_Work to complete_:
Output only the line that contains "id: de9dfcfb-52bf-4b45-9bcb-2756979e016a" and the lines after it, all verbatim, through the last one below.

_Material provided_:
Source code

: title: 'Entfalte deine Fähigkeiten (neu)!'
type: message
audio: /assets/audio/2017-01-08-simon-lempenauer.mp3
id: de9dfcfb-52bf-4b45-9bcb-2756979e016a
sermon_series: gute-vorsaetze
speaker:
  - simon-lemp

_Result for this task_:
id: de9dfcfb-52bf-4b45-9bcb-2756979e016a
sermon_series: gute-vorsaetze
speaker:
  - simon-lemp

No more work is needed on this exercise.